Thailand really started its financial liberalisation in 1991.



It aimed at increasing competition in the local financial system in order to achieve higher efficiency in savings mobilisation, credit allocation and financial-service activities expansion to support rapid growth of the economy as well as to develop Thailand as a financial centre of the region. By June 1992, all interest rate ceilings had been abolished. The commercial banks then faced increased competition among themselves and also from the 91 finance and securities companies in Thailand after their scope of business was broadened.

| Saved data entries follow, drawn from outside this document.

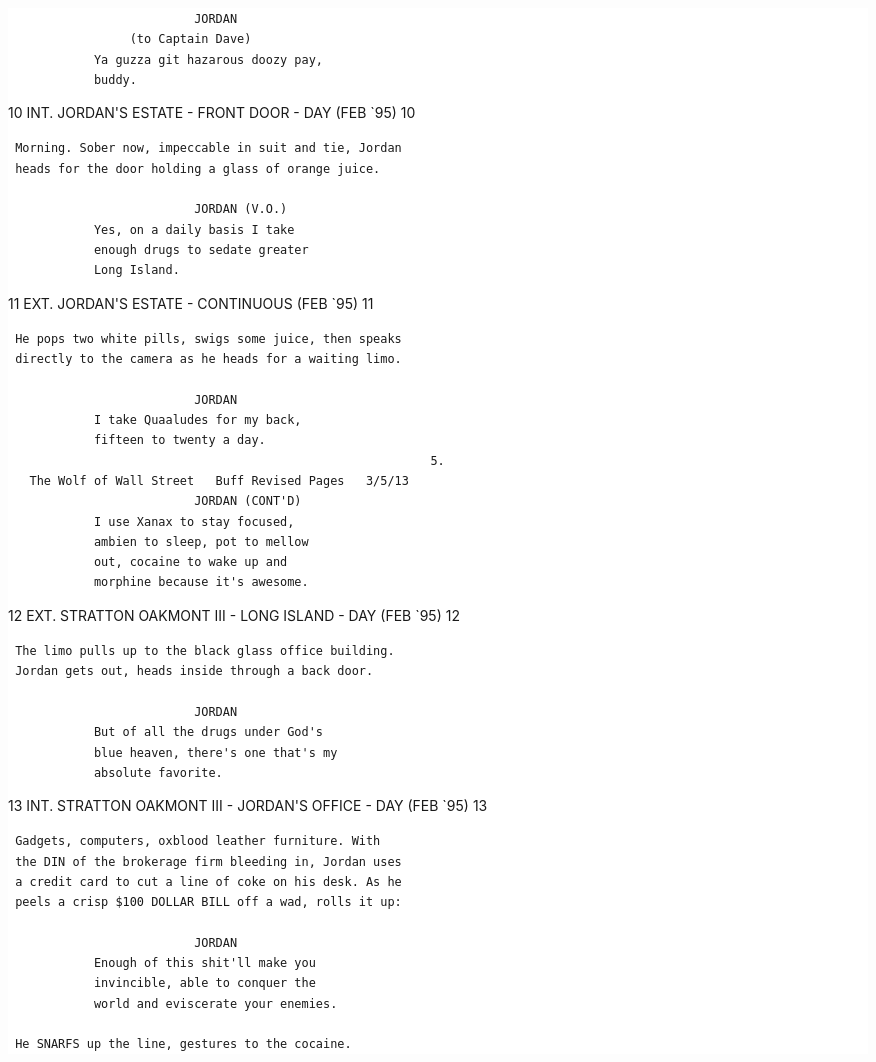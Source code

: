                               JORDAN
                     (to Captain Dave)
                Ya guzza git hazarous doozy pay,
                buddy.


10   INT. JORDAN'S ESTATE - FRONT DOOR - DAY      (FEB `95)            10

     Morning. Sober now, impeccable in suit and tie, Jordan
     heads for the door holding a glass of orange juice.

                              JORDAN (V.O.)
                Yes, on a daily basis I take
                enough drugs to sedate greater
                Long Island.


11   EXT. JORDAN'S ESTATE - CONTINUOUS       (FEB `95)                 11

     He pops two white pills, swigs some juice, then speaks
     directly to the camera as he heads for a waiting limo.

                              JORDAN
                I take Quaaludes for my back,
                fifteen to twenty a day.
                                                               5.
       The Wolf of Wall Street   Buff Revised Pages   3/5/13
                              JORDAN (CONT'D)
                I use Xanax to stay focused,
                ambien to sleep, pot to mellow
                out, cocaine to wake up and
                morphine because it's awesome.


12   EXT. STRATTON OAKMONT III - LONG ISLAND - DAY     (FEB `95)    12

     The limo pulls up to the black glass office building.
     Jordan gets out, heads inside through a back door.

                              JORDAN
                But of all the drugs under God's
                blue heaven, there's one that's my
                absolute favorite.


13   INT. STRATTON OAKMONT III - JORDAN'S OFFICE - DAY (FEB `95)    13

     Gadgets, computers, oxblood leather furniture. With
     the DIN of the brokerage firm bleeding in, Jordan uses
     a credit card to cut a line of coke on his desk. As he
     peels a crisp $100 DOLLAR BILL off a wad, rolls it up:

                              JORDAN
                Enough of this shit'll make you
                invincible, able to conquer the
                world and eviscerate your enemies.

     He SNARFS up the line, gestures to the cocaine.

In 1993 the government allowed both Thai and foreign banks to set up banking units that could lend (only in foreign currency) in and outside Thailand - the so-called Bangkok International Banking Facilities (BIBF). From then on, the Thai banking sector saw a significant increase in lending activities. The amount of lending by these BIBF's increased from about Bt200 billion in 1993 to almost Bt1,300 billion in 1996.

This suggests that during that period the situation was dominated by a lending frenzy with possibly increased lending competition and a desire to expand assets. Due to relatively high interest rates in Thailand, BIBF activities led to greater inflows of foreign capital than the authorities desired. This foreign capital competed with domestic commercial bank loans for the financing of domestic projects. Many Thai companies became increasingly reliant on both credits from Thai financial institutions and foreign ones.

Thailand's economic condition began to weaken very seriously in the second half of 1996. Exports declined by 1.3 per cent (after a long period of double-digit growth) and the current account deficit increased to 7.9 per cent of GDP in 1996. The business environment for financial institutions also began to worsen, with an increasing oversupply situation in the real estate market, falling share prices and selling of the baht on the foreign exchange market.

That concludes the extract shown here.